BookmarkSubscribeRSS Feed
🔒 This topic is solved and locked. Need further help from the community? Please sign in and ask a new question.
stlimpbizkit
Calcite | Level 5

Hello SAS community friends,

Previously I asked about Call SYMPUT function and whether it can assign values to macro variable for each record based on existing data field and retain that value for data step before moving on to the next record. The new question is similar and yet different, using a similar example below for demonstrative purpose. If you are interested, feel free to check out the original question that is helped and answered by the community: https://communities.sas.com/message/277182#277182.

A bit of context - I have a list of accounts that were opened at various point in time and hence with different performance length, measured by field "month_since_opened". The performance I am measuring is spend. Based on the available data points, I am to forecast the future spend and extrapolate the spend curve based on a known shape, represented by a series of shape factors (not shown in example for simplicity).

Acct_NoMonth_since_openedSpend_month_1Spend_month_2Spend_month_3Spend_month_4Spend_month_5Spend_month_6Spend_month_7
15500450600520250
250300250300250
34150350250200.
43600510460..
52500450...

My challenge is to create a moving reference to produce forecast based on spend data from the trailing month, or last available month for each account to be exact.
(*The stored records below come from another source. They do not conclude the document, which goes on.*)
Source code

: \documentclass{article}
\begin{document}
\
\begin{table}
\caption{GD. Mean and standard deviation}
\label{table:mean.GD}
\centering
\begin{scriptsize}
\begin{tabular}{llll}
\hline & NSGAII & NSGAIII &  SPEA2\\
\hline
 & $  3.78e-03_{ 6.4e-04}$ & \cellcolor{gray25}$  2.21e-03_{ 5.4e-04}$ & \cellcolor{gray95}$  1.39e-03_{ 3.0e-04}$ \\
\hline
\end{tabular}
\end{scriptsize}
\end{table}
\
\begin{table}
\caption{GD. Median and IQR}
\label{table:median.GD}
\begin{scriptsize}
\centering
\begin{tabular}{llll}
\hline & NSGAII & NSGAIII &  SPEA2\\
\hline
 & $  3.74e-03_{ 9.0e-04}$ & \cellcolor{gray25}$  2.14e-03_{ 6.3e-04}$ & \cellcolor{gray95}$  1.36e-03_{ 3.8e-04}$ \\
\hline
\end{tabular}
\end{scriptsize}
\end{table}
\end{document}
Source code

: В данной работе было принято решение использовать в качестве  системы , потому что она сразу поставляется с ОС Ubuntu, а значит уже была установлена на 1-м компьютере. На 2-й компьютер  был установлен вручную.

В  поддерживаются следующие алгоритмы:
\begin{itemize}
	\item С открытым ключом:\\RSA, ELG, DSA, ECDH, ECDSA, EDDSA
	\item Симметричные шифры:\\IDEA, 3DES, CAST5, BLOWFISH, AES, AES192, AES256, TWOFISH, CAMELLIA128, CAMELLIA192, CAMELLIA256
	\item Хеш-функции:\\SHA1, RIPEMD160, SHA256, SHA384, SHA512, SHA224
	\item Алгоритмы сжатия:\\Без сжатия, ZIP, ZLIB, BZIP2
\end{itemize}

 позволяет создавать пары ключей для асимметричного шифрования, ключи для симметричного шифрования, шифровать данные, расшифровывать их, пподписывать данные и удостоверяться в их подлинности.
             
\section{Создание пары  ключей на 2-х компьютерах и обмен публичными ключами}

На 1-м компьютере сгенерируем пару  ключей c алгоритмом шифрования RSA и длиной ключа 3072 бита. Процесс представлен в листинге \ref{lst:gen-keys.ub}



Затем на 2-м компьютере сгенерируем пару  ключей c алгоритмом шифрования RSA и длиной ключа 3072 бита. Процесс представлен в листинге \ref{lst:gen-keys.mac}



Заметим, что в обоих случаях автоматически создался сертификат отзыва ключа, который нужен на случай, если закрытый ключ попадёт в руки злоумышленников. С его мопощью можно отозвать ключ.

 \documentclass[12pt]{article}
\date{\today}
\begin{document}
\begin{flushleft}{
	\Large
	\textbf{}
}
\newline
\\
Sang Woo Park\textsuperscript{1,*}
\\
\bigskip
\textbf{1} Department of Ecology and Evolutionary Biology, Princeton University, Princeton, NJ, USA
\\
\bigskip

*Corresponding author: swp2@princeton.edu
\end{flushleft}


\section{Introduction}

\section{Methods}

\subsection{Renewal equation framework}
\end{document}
I haven't been able to write the statement correctly (in blue below).


%let count=60;                                                                                               /*assume we need to forecast up to 5 years/ 60 months of performance*/

data output;

set input;

array spend (60);                                                                                            /*In my previous post, array function was recommended as a solution to create the shell*/

do i = months_since_opened to &count;

spend (i ) = spend (i-1) / shape factor (i-1) * shape factor i                 /* simplified algorithm: divided spend from month i-1 by shape factor i-1 to get "normalized" spend value , then apply shape factor at month i to forecast spend at month i; shape factors are existing field by month similar to spend_month_n*/

end;

run;

Hope the way question is explained makes sense, and thanks in advance for any hint/ideas you might be able to share with me!

1 ACCEPTED SOLUTION

Accepted Solutions
stlimpbizkit
Calcite | Level 5

Hello everyone, with everyone's input I think I am getting close. To provide closure and give back to the group as future reference, below is the draft answer. There is more refinement to be done in my actual analysis, but it should be sufficient to address my original ask:

You can see that an extra j was introduced besides i. Variable i is to loop through future months to create forecast, while variable j is to lock in the month_since_opened for each record so that forecast starts at the incremental month based on how many months of actual spend are available.

%let count=60;

data output;

set input;

array forecast_spend (60);

array actual_spend spend1-spend60;

array shape shape1-shape60;

do i = month_since_opened+1 to &count;

%let j = max_mob;

forecast_spend(i ) = actual_spend(&j) / shape(&j) * shape (i);

end;

run;

Thanks guys for your inputs: ballardw, astounding, reeza

View solution in original post

20 REPLIES 20
ballardw
Super User

Is the "data" shown the input or the output?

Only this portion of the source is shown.